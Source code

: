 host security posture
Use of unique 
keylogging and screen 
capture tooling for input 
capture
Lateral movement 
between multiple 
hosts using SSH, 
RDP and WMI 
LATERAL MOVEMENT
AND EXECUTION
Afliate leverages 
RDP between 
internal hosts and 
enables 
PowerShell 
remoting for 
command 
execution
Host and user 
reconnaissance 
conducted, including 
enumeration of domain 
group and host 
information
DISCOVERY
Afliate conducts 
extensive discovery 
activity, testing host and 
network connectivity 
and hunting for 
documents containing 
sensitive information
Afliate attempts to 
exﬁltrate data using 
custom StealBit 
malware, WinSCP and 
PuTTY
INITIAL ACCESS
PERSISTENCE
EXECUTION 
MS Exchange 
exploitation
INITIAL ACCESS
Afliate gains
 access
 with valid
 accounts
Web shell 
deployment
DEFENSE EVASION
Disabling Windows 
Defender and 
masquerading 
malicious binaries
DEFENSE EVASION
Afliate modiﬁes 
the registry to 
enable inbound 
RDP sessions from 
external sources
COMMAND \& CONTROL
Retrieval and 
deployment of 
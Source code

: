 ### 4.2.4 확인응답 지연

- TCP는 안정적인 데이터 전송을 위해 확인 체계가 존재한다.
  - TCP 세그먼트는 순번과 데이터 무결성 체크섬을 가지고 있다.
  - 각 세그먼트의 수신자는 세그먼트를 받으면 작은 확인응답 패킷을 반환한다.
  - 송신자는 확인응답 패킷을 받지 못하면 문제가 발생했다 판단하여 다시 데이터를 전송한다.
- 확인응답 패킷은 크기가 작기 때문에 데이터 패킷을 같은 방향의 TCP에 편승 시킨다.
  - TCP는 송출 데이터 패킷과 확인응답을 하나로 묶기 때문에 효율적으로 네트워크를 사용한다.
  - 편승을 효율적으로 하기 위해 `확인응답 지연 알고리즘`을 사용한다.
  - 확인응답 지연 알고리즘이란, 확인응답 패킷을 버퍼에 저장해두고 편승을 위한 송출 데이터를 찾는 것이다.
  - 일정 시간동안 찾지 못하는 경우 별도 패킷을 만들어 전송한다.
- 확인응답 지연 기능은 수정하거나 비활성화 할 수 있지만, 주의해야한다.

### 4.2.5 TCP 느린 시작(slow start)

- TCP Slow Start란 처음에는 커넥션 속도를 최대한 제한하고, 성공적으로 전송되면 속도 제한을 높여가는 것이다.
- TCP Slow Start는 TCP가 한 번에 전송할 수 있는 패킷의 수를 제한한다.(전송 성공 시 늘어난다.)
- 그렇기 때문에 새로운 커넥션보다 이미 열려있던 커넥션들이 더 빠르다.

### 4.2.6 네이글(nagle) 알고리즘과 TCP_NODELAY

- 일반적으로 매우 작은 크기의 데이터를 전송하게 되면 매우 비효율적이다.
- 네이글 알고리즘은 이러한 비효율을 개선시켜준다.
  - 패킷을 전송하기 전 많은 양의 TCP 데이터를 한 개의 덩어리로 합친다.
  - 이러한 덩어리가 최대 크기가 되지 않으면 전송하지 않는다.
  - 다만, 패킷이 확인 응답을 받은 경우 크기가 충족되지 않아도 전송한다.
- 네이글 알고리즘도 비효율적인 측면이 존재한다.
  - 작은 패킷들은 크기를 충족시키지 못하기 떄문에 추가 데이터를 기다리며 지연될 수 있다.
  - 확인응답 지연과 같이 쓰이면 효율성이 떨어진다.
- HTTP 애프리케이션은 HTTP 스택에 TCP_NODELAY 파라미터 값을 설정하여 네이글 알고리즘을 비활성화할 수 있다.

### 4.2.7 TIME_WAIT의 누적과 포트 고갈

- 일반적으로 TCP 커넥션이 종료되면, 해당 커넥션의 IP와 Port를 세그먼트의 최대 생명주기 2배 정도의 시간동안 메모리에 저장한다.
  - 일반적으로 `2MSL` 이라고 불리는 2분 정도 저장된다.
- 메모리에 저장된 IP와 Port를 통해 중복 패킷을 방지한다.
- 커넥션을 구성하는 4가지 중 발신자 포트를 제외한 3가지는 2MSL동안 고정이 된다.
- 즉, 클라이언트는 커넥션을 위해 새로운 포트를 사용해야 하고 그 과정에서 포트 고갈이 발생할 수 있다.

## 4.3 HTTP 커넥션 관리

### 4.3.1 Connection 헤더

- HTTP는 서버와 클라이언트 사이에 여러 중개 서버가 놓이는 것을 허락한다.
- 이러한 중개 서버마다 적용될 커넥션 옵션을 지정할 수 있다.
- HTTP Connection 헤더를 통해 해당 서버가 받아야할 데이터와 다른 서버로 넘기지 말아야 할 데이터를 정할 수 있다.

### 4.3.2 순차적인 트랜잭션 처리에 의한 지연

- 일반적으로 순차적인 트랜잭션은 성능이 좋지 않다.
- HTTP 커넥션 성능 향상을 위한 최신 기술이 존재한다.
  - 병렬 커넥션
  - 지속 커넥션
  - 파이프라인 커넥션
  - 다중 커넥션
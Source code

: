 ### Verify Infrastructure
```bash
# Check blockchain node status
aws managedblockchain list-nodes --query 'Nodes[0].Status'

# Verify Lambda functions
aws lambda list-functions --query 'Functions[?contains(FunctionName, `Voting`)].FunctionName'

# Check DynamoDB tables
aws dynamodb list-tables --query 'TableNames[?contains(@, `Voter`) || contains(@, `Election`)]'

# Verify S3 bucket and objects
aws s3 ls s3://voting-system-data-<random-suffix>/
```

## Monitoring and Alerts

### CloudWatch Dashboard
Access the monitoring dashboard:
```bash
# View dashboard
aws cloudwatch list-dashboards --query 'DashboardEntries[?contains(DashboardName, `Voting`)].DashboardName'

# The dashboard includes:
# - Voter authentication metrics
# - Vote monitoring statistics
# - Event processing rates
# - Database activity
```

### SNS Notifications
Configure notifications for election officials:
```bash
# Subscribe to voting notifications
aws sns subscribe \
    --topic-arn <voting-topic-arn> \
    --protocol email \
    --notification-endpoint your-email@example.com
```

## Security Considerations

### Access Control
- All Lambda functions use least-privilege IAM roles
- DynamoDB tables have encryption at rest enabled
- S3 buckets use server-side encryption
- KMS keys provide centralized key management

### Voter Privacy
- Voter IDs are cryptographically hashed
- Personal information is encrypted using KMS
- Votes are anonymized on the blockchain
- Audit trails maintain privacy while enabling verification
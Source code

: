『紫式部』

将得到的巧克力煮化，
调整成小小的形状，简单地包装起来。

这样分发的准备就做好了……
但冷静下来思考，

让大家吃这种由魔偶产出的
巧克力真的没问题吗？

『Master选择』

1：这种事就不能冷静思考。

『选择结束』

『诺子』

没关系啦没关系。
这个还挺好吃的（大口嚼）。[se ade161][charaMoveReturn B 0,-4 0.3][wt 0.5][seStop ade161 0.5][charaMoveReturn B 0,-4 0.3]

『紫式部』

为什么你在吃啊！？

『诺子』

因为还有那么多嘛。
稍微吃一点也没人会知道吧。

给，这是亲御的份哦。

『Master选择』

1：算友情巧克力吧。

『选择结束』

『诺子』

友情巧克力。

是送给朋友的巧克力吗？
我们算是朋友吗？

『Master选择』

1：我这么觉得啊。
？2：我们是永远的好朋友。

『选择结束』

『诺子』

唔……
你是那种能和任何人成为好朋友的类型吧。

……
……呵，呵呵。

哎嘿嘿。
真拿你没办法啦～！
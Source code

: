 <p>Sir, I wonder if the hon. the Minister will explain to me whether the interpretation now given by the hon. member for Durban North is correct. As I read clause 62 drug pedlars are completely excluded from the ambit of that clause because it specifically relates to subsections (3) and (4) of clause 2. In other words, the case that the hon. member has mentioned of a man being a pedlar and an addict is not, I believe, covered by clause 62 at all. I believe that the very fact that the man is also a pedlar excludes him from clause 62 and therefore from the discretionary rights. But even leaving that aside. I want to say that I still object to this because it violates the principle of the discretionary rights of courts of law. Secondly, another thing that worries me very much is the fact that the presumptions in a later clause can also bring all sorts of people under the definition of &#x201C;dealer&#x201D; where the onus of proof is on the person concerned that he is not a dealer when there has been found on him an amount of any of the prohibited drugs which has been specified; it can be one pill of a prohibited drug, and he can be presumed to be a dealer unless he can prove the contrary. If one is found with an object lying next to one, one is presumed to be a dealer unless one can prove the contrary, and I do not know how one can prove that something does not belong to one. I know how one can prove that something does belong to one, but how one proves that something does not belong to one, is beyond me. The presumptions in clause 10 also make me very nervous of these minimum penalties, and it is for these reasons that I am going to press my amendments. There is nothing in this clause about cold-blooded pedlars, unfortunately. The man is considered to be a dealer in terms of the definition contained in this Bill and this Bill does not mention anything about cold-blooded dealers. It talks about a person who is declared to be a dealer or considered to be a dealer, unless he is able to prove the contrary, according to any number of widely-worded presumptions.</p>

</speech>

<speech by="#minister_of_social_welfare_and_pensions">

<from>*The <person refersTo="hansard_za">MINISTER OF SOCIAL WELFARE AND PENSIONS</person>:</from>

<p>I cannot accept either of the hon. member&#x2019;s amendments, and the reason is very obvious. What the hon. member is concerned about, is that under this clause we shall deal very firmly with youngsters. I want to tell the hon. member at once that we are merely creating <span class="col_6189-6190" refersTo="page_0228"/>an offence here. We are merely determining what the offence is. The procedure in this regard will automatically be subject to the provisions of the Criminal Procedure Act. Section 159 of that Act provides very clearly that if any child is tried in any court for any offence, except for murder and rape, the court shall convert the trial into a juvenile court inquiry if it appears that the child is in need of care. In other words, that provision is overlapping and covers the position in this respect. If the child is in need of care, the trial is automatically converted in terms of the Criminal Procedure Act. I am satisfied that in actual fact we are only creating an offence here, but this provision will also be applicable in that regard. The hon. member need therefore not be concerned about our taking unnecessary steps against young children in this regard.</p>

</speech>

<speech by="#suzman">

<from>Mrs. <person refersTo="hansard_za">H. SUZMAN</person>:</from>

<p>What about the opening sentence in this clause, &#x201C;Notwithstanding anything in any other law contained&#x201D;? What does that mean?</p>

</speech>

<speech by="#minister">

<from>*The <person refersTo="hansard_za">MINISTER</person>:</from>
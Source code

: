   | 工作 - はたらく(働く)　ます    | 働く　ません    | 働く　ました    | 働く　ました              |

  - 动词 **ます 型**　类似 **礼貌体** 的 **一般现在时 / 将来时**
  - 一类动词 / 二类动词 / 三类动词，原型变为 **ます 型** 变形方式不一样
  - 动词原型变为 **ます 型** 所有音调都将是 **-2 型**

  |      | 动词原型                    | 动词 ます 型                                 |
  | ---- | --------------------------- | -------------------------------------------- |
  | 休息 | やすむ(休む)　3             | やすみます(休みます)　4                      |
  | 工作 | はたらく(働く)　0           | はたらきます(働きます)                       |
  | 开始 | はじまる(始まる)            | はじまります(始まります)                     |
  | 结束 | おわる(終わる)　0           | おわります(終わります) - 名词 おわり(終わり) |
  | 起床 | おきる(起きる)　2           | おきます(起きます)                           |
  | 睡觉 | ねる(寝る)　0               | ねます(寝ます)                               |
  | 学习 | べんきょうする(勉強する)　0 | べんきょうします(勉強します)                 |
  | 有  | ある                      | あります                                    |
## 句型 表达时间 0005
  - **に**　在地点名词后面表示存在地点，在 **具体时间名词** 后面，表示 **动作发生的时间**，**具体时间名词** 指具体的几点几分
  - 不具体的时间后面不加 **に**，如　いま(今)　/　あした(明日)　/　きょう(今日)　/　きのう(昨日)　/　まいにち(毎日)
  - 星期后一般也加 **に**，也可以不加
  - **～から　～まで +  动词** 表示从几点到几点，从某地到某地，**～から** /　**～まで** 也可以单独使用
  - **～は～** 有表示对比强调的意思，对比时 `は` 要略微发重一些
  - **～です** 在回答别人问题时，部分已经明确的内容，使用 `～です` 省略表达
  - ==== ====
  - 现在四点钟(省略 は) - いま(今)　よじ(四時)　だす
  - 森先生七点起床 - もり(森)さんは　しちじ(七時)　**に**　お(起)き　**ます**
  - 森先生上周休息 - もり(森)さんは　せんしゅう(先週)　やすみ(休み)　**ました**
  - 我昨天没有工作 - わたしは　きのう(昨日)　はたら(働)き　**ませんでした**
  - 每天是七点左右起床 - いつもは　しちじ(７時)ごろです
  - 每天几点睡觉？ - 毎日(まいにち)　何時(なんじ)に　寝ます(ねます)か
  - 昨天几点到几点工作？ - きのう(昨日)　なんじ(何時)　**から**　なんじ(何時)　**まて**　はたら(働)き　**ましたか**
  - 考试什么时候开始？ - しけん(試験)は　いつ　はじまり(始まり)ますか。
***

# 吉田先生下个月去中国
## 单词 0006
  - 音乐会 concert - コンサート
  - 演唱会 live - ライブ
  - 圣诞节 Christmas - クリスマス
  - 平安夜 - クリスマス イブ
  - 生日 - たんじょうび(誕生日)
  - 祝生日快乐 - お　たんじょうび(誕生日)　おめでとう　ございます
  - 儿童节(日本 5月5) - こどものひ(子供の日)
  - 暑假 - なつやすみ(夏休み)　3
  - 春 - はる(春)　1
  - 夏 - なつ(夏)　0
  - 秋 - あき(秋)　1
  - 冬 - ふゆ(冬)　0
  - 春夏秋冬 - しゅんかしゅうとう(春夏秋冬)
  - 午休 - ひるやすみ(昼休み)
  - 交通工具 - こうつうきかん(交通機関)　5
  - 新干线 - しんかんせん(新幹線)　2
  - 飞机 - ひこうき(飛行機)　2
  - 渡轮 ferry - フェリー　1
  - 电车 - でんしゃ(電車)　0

◇ ◇ ◇

EXERCISE REQUIREMENTS: Count the lines of these entries that hold the string "functions", and give only that number.

OUTPUT FOR THIS TASK: 3